家が厳しいせいもあり、女性経験はもちろんのこと、性的な行為は何ひとつ知らない無垢な心と体が、今は男たちの好奇の目に晒されている。こんな風に言いなりになって裸になるなんて、気高い父が知ったら激怒するだろうと思う。
でも自分は何も悪いことはしていない。堂々としていればいいだけだ。勢いをつけて、下着を一気に引き下ろした。

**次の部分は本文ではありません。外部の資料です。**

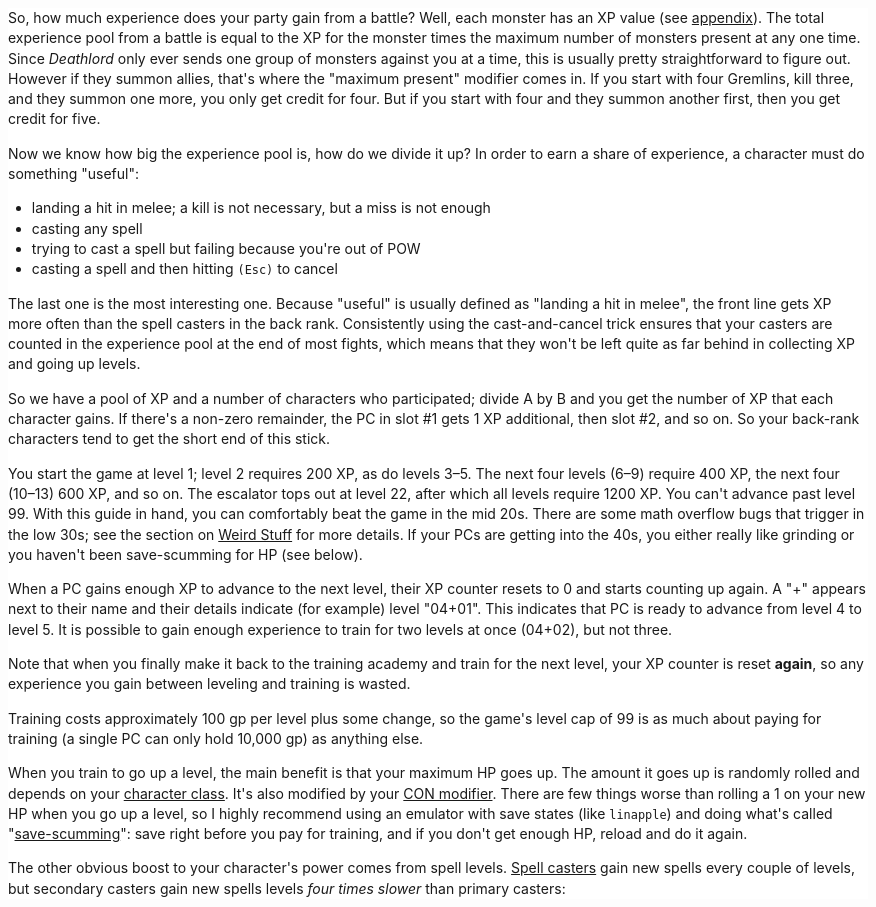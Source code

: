 So, how much experience does your party gain from a battle? Well, each monster has an XP value (see [appendix](#monster-list)). The total experience pool from a battle is equal to the XP for the monster times the maximum number of monsters present at any one time. Since *Deathlord* only ever sends one group of monsters against you at a time, this is usually pretty straightforward to figure out. However if they summon allies, that's where the "maximum present" modifier comes in. If you start with four Gremlins, kill three, and they summon one more, you only get credit for four. But if you start with four and they summon another first, then you get credit for five.

Now we know how big the experience pool is, how do we divide it up? In order to earn a share of experience, a character must do something "useful":

- landing a hit in melee; a kill is not necessary, but a miss is not enough
- casting any spell
- trying to cast a spell but failing because you're out of POW
- casting a spell and then hitting `(Esc)` to cancel

The last one is the most interesting one. Because "useful" is usually defined as "landing a hit in melee", the front line gets XP more often than the spell casters in the back rank. Consistently using the cast-and-cancel trick ensures that your casters are counted in the experience pool at the end of most fights, which means that they won't be left quite as far behind in collecting XP and going up levels.

So we have a pool of XP and a number of characters who participated; divide A by B and you get the number of XP that each character gains. If there's a non-zero remainder, the PC in slot #1 gets 1 XP additional, then slot #2, and so on. So your back-rank characters tend to get the short end of this stick.

You start the game at level 1; level 2 requires 200 XP, as do levels 3–5. The next four levels (6–9) require 400 XP, the next four (10–13) 600 XP, and so on. The escalator tops out at level 22, after which all levels require 1200 XP. You can't advance past level 99. With this guide in hand, you can comfortably beat the game in the mid 20s. There are some math overflow bugs that trigger in the low 30s; see the section on [Weird Stuff](#weird-stuff) for more details. If your PCs are getting into the 40s, you either really like grinding or you haven't been save-scumming for HP (see below).

When a PC gains enough XP to advance to the next level, their XP counter resets to 0 and starts counting up again. A "+" appears next to their name and their details indicate (for example) level "04+01". This indicates that PC is ready to advance from level 4 to level 5. It is possible to gain enough experience to train for two levels at once (04+02), but not three.

Note that when you finally make it back to the training academy and train for the next level, your XP counter is reset **again**, so any experience you gain between leveling and training is wasted.

Training costs approximately 100 gp per level plus some change, so the game's level cap of 99 is as much about paying for training (a single PC can only hold 10,000 gp) as anything else.

When you train to go up a level, the main benefit is that your maximum HP goes up. The amount it goes up is randomly rolled and depends on your [character class](#character-classes). It's also modified by your [CON modifier](#game-mechanics). There are few things worse than rolling a 1 on your new HP when you go up a level, so I highly recommend using an emulator with save states (like `linapple`) and doing what's called "[save-scumming](#managing-save-files)": save right before you pay for training, and if you don't get enough HP, reload and do it again.

The other obvious boost to your character's power comes from spell levels. [Spell casters](#magic-and-spells) gain new spells every couple of levels, but secondary casters gain new spells levels *four times slower* than primary casters:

「ひゅー。男にしておくにはもったいねえ、いい体だな」
「ちょっと痩せすぎじゃねえか?」
談笑しながら、男は寅山の腕を後ろにまわし手首を留め、そのまま腕ごと胴体をぐるぐると荒縄で縛った。上と下で二重になった縄の間に、空気に触れたせいか、両の乳首がつんと立っている。
「お坊ちゃん、ちょっと勃ってねえか?」
耳元で囁かれ、顔を背ける。
「見られて感じてんのか。イマドキのガキはエロいな」
どん、と押されて、そのまま床に倒れ込む。柴田が心配そうにこちらを見つめている視線を感じる。けれど全裸で縄で縛られていて、こんな恥ずかしい姿を見られたくなくて、目が合わないように顔を背けるのに必死だ。
「何、じろじろ見てんだ。おまえにはまだ早いんだよ! いいから明日の朝来い。わかったな」
男は柴田を無理やり起こし、玄関まで引っ張っていった。扉が乱暴に閉まる音がして、柴田が出ていったとわかる。
もうここには自分を守ってくれる味方はいない。柴田の言うとおり、彼の父親の懲戒が取り消されれば終わるというのなら、もしかするとすぐ解放されるかもしれないし、逆に永遠にここに監禁されるかもしれない。しかし、自分の父親の命じた解雇のせいで、誰かの人生が狂ってしまうのなら、その罪は息子である自分が受けるべきかもしれない。
寅山の心は決まりつつあった。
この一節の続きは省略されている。